Post Doctoral Teaching Fellow of African American Studies
Timeka N. Tounsel is a Postdoctoral Teaching Fellow offering courses in African American Studies and Media Studies (College of Communications). Her fields of inquiry include Black popular culture, audience studies, womanism, and feminist media studies. Specifically, her research considers how Black women make sense of themselves in and through mass media. Consequently, Tounsel’s study of popular culture is situated at the intersection of race, gender, and religion. Her work is published in the anthology Interpreting Tyler Perry: Perspectives on Race, Class, Gender, and Sexuality, and in the Media Fields Journal.
Tounsel’s book project examines Black women as content creators and as audience members who come to understand and perform the Black female self through everyday engagement with mass media.

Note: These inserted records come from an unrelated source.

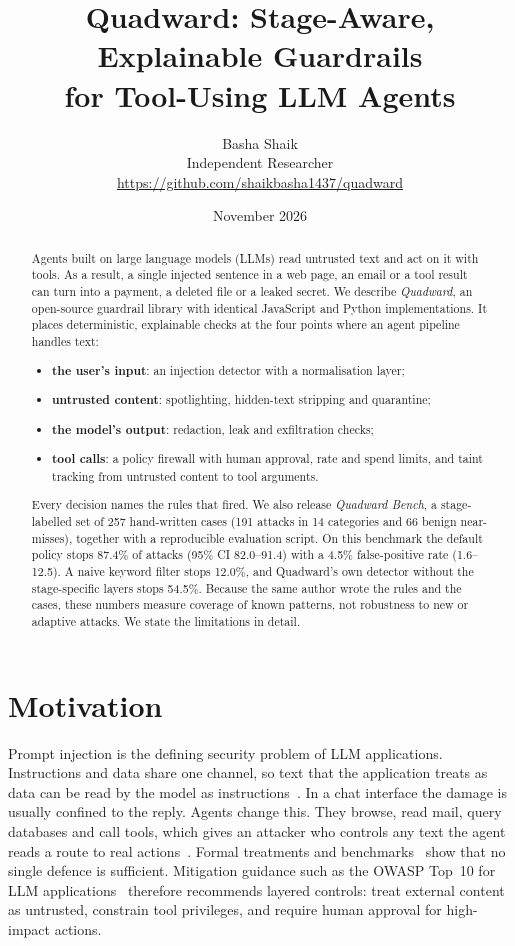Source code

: \documentclass[10pt]{article}
\title{Quadward: Stage-Aware, Explainable Guardrails\\for Tool-Using LLM Agents}
\author{Basha Shaik\\Independent Researcher\\\small\url{https://github.com/shaikbasha1437/quadward}}
\date{November 2026}
\begin{document}
\maketitle

\begin{abstract}
Agents built on large language models (LLMs) read untrusted text and act on it with tools. As a result, a single injected sentence in a web page, an email or a tool result can turn into a payment, a deleted file or a leaked secret. We describe \emph{Quadward}, an open-source guardrail library with identical JavaScript and Python implementations. It places deterministic, explainable checks at the four points where an agent pipeline handles text:
\begin{itemize}
\item \textbf{the user's input}: an injection detector with a normalisation layer;
\item \textbf{untrusted content}: spotlighting, hidden-text stripping and quarantine;
\item \textbf{the model's output}: redaction, leak and exfiltration checks;
\item \textbf{tool calls}: a policy firewall with human approval, rate and spend limits, and taint tracking from untrusted content to tool arguments.
\end{itemize}
Every decision names the rules that fired. We also release \emph{Quadward Bench}, a stage-labelled set of 257 hand-written cases (191 attacks in 14 categories and 66 benign near-misses), together with a reproducible evaluation script. On this benchmark the default policy stops 87.4\% of attacks (95\% CI 82.0--91.4) with a 4.5\% false-positive rate (1.6--12.5). A naive keyword filter stops 12.0\%, and Quadward's own detector without the stage-specific layers stops 54.5\%. Because the same author wrote the rules and the cases, these numbers measure coverage of known patterns, not robustness to new or adaptive attacks. We state the limitations in detail.
\end{abstract}

\section{Motivation}
Prompt injection is the defining security problem of LLM applications. Instructions and data share one channel, so text that the application treats as data can be read by the model as instructions~\citep{perez2022ignore,greshake2023indirect}. In a chat interface the damage is usually confined to the reply. Agents change this. They browse, read mail, query databases and call tools, which gives an attacker who controls any text the agent reads a route to real actions~\citep{greshake2023indirect,zhan2024injecagent,debenedetti2024agentdojo}. Formal treatments and benchmarks~\citep{liu2024formalizing,yi2025bipia} show that no single defence is sufficient. Mitigation guidance such as the OWASP Top~10 for LLM applications~\citep{owasp2025llm} therefore recommends layered controls: treat external content as untrusted, constrain tool privileges, and require human approval for high-impact actions.
\end{document}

This project offers insight into meaning making and shifting producer-audience relationships in an ever-evolving digital media environment.
Tounsel’s interests and work as an educator also includes diversity and inclusion strategies, faculty development, and professional development for students. She has designed and presented numerous pedagogy workshops focused on intercultural communication and inclusive pedagogies.
Tounsel received her Ph.D. in Communication with a certificate in African American and Diaspora Studies from the University of Michigan where she was a Rackham Merit Fellow. She received her B.A. in Magazine Journalism and International Relations from Syracuse University.